En Inde même, durant les premiers siècles de notre ère, le bouddhisme est en continuelle évolution. Les deux tendances principales sont celle du Grand Véhicule ou Mahayana et celle du Véhicule des Anciens, Theravada, ou Petit Véhicule, Hinayana. Elles se distinguent par l'emphase que donne la première au développement d'une attitude altruiste alors que la seconde vise à une libération personnelle. De nouveaux systèmes d'interprétations voient le jour, de nouvelles références scriptuaires viennent s'ajouter à la masse considérable de textes qui circulaient déjà. Ce n'est pas un système statique, structuré de façon définitive que les Chinois ont face à eux mais un enseignement vivant en pleine ébullition. Les bouddhistes chinois, dont les traductions tendent à partir du Ve siècle à s'affiner, commencent alors à classifier les doctrines si différentes qui leur parviennent par vagues successives et souvent désordonnées. Se livrant à un travail d'interprétation minutieux, ils cherchent à systématiser ce vaste ensemble et aboutissent à une théorie de division ou classement de l'enseignement ou banjiao : le Bouddha accorda ses enseignements aux capacités et aux aspirations de l'auditoire qu'il avait devant lui. Mais cette tentative d'harmonisation établissait également une hiérarchie sur laquelle les différentes écoles du bouddhisme chinois, qui prônaient chacune la prédominance de tel ou tel texte ou enseignement, eurent parfois du mal à se rejoindre.

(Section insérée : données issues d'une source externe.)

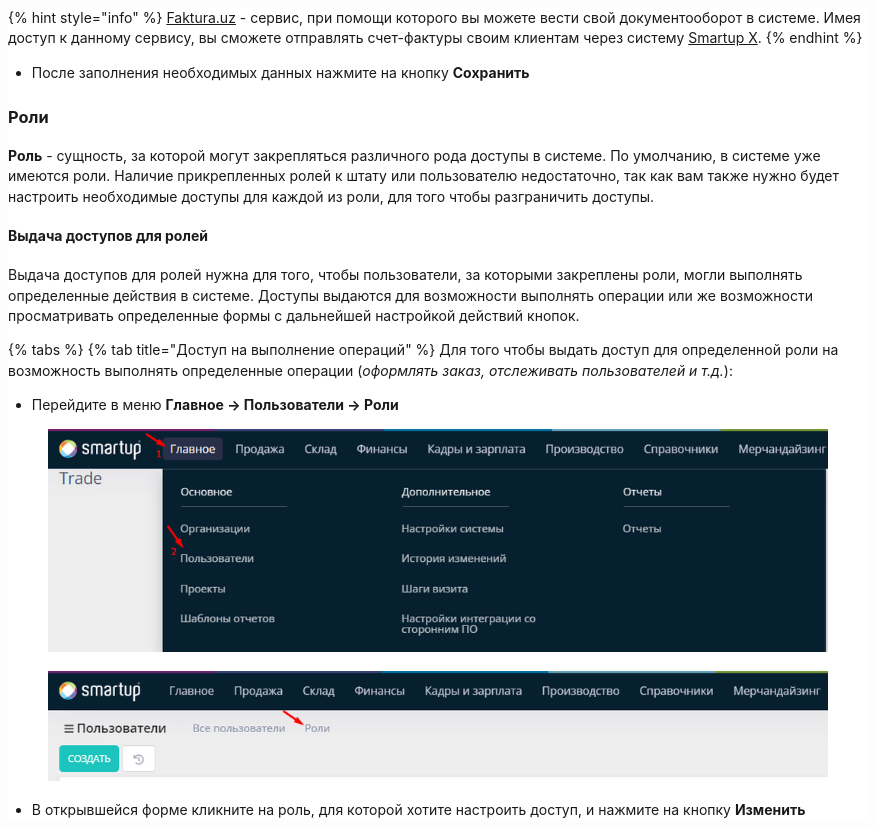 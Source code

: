 {% hint style="info" %}
[Faktura.uz](https://faktura.uz/) - сервис, при помощи которого вы можете вести свой документооборот в системе. Имея доступ к данному сервису, вы сможете отправлять счет-фактуры своим клиентам через систему [Smartup X](https://smartup.online/).
{% endhint %}

* После заполнения необходимых данных нажмите на кнопку **Сохранить**

### Роли

**Роль** - сущность, за которой могут закрепляться различного рода доступы в системе. По умолчанию, в системе уже имеются роли. Наличие прикрепленных ролей к штату или пользователю недостаточно, так как вам также нужно будет настроить необходимые доступы для каждой из роли, для того чтобы разграничить доступы.

#### Выдача доступов для ролей

Выдача доступов для ролей нужна для того, чтобы пользователи, за которыми закреплены роли, могли выполнять определенные действия в системе. Доступы выдаются для возможности выполнять операции или же возможности просматривать определенные формы с дальнейшей настройкой действий кнопок.

{% tabs %}
{% tab title="Доступ на выполнение операций" %}
Для того чтобы выдать доступ для определенной роли на возможность выполнять определенные операции (_оформлять заказ, отслеживать пользователей и т.д._):

* Перейдите в меню **Главное -> Пользователи -> Роли**

<figure><img src="../../.gitbook/assets/image (69).png" alt=""><figcaption></figcaption></figure>

<figure><img src="../../.gitbook/assets/image (60).png" alt=""><figcaption></figcaption></figure>

* В открывшейся форме кликните на роль, для которой хотите настроить доступ, и нажмите на кнопку **Изменить**
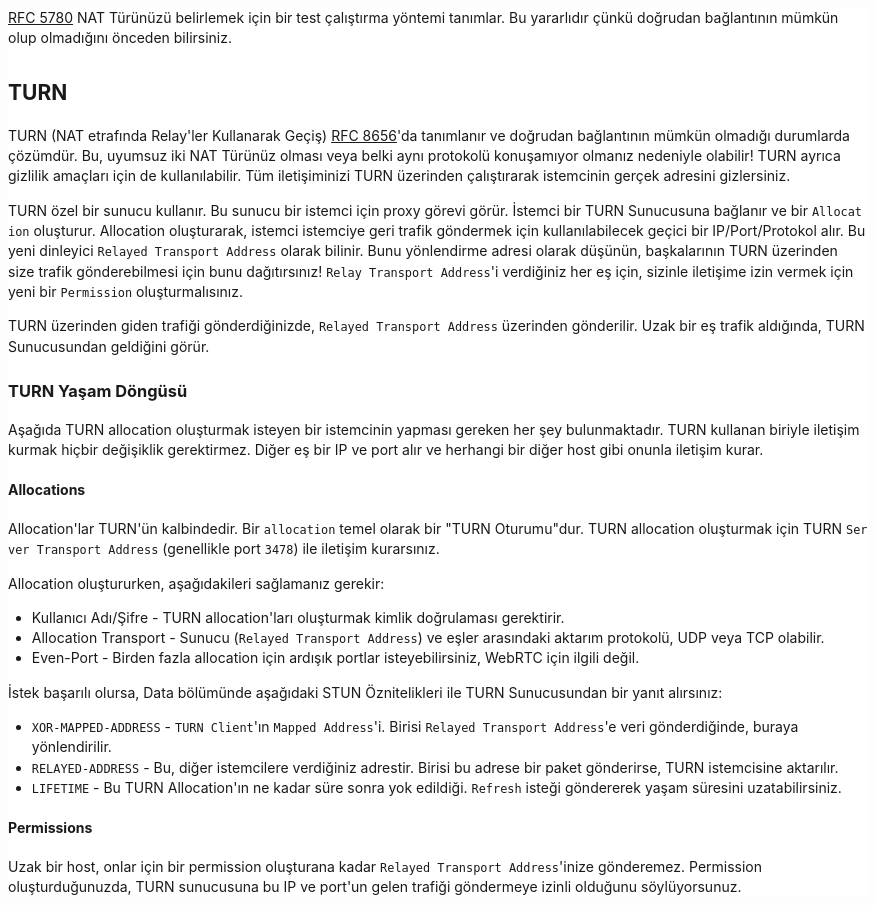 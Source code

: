 [RFC 5780](https://tools.ietf.org/html/rfc5780) NAT Türünüzü belirlemek için bir test çalıştırma yöntemi tanımlar. Bu yararlıdır çünkü doğrudan bağlantının mümkün olup olmadığını önceden bilirsiniz.

## TURN

TURN (NAT etrafında Relay'ler Kullanarak Geçiş) [RFC 8656](https://tools.ietf.org/html/rfc8656)'da tanımlanır ve doğrudan bağlantının mümkün olmadığı durumlarda çözümdür. Bu, uyumsuz iki NAT Türünüz olması veya belki aynı protokolü konuşamıyor olmanız nedeniyle olabilir! TURN ayrıca gizlilik amaçları için de kullanılabilir. Tüm iletişiminizi TURN üzerinden çalıştırarak istemcinin gerçek adresini gizlersiniz.

TURN özel bir sunucu kullanır. Bu sunucu bir istemci için proxy görevi görür. İstemci bir TURN Sunucusuna bağlanır ve bir `Allocation` oluşturur. Allocation oluşturarak, istemci istemciye geri trafik göndermek için kullanılabilecek geçici bir IP/Port/Protokol alır. Bu yeni dinleyici `Relayed Transport Address` olarak bilinir. Bunu yönlendirme adresi olarak düşünün, başkalarının TURN üzerinden size trafik gönderebilmesi için bunu dağıtırsınız! `Relay Transport Address`'i verdiğiniz her eş için, sizinle iletişime izin vermek için yeni bir `Permission` oluşturmalısınız.

TURN üzerinden giden trafiği gönderdiğinizde, `Relayed Transport Address` üzerinden gönderilir. Uzak bir eş trafik aldığında, TURN Sunucusundan geldiğini görür.

### TURN Yaşam Döngüsü

Aşağıda TURN allocation oluşturmak isteyen bir istemcinin yapması gereken her şey bulunmaktadır. TURN kullanan biriyle iletişim kurmak hiçbir değişiklik gerektirmez. Diğer eş bir IP ve port alır ve herhangi bir diğer host gibi onunla iletişim kurar.

#### Allocations

Allocation'lar TURN'ün kalbindedir. Bir `allocation` temel olarak bir "TURN Oturumu"dur. TURN allocation oluşturmak için TURN `Server Transport Address` (genellikle port `3478`) ile iletişim kurarsınız.

Allocation oluştururken, aşağıdakileri sağlamanız gerekir:

- Kullanıcı Adı/Şifre - TURN allocation'ları oluşturmak kimlik doğrulaması gerektirir.
- Allocation Transport - Sunucu (`Relayed Transport Address`) ve eşler arasındaki aktarım protokolü, UDP veya TCP olabilir.
- Even-Port - Birden fazla allocation için ardışık portlar isteyebilirsiniz, WebRTC için ilgili değil.

İstek başarılı olursa, Data bölümünde aşağıdaki STUN Öznitelikleri ile TURN Sunucusundan bir yanıt alırsınız:

- `XOR-MAPPED-ADDRESS` - `TURN Client`'ın `Mapped Address`'i. Birisi `Relayed Transport Address`'e veri gönderdiğinde, buraya yönlendirilir.
- `RELAYED-ADDRESS` - Bu, diğer istemcilere verdiğiniz adrestir. Birisi bu adrese bir paket gönderirse, TURN istemcisine aktarılır.
- `LIFETIME` - Bu TURN Allocation'ın ne kadar süre sonra yok edildiği. `Refresh` isteği göndererek yaşam süresini uzatabilirsiniz.

#### Permissions

Uzak bir host, onlar için bir permission oluşturana kadar `Relayed Transport Address`'inize gönderemez. Permission oluşturduğunuzda, TURN sunucusuna bu IP ve port'un gelen trafiği göndermeye izinli olduğunu söylüyorsunuz.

Après un long processus de formation, le développement de ces écoles trouva son apogée sous la dynastie des Tang (618-907). Une bonne douzaine d'écoles virent le jour. Certaines, qui tendaient vers des mouvements sectaires aux idées souvent millénaristes et étaient liées à l'instabilité politique, ne durèrent que quelques centaines d'années. Elles furent souvent à l'origine de nouvelles pratiques et de la composition d'un grand nombre de textes apocryphes. On peut cependant distinguer au sein de cette effervescence religieuse, le développement de six grandes écoles qui, malgré une histoire parfois bien tourmentée pour certaines, sont toujours bien vivantes quoique de façon différente à l'heure actuelle.
L'école Tiantai
Le nom de cette école vient des monts Tiantai situés dans la province du Zhejiang. C'est là que Zhiyi (538-597), qui systématisa les principes doctrinaux de cette école, s'installa et passa la plus grande partie de sa vie. Zhiyi écrivit peu mais ses enseignements furent notés par ses disciples. Faisant preuve d'un savoir presque encyclopédique, il mit en place les bases d‘une école éclectique prenant en compte toutes les formes de bouddhisme et donnant une place à tous les sutras, qu'ils relèvent du Petit ou du Grand Véhicule. Pour Zhiyi, il n'y a pas d'antagonisme entre ces deux Véhicules : l'enseignement de chaque sutra est vrai dans la mesure où on le resitue dans son contexte, car le Bouddha utilise des « moyens » ou « artifices salvifiques » ou upaya pour faire « mûrir » les êtres et s'adapter à leurs capacités et aspirations. Dans cette tentative de synthèse, Zhiyi, s'appuyant largement sur la théorie de division de l'enseignement, classe les sutras selon cinq périodes. Selon lui, le sutra du Lotus représente le sens ultime. La pratique spirituelle de cette école consiste à cultiver la concentration et la vue pénétrante. Grâce à la première, le pratiquant réalise que tous les phénomènes n'ont pas de nature propre et donc aucune existence véritable. Ce n'est que sous l'action de nos illusions mentales, de notre imagination, qu'ils apparaissent comme réels. Grâce à la vue pénétrante, on comprend que, bien qu'ils n'aient pas d'existence réelle, les phénomènes ont cependant une existence temporaire ou conventionnelle ainsi qu'une activité en ce monde. Ils sont donc semblables à des rêves ou des objets créés par un magicien. Ils bougent et semblent exister mais en fait n'existent pas. L'utilisation des notions philosophiques chinoises traditionnelles du li ou « principe » et du shi ou « phénomène » pour adapter le bouddhisme à la pensée chinoise est fréquente dans l'ensemble des écoles bouddhiques chinoises. Elle apparaît très clairement dans l'école Tiantai où la concentration est basée sur le li car elle prend la réalité ultime pour « objet » et la vue pénétrante s'appuie sur le shi car elle a pour objet les différentes formes phénoménales.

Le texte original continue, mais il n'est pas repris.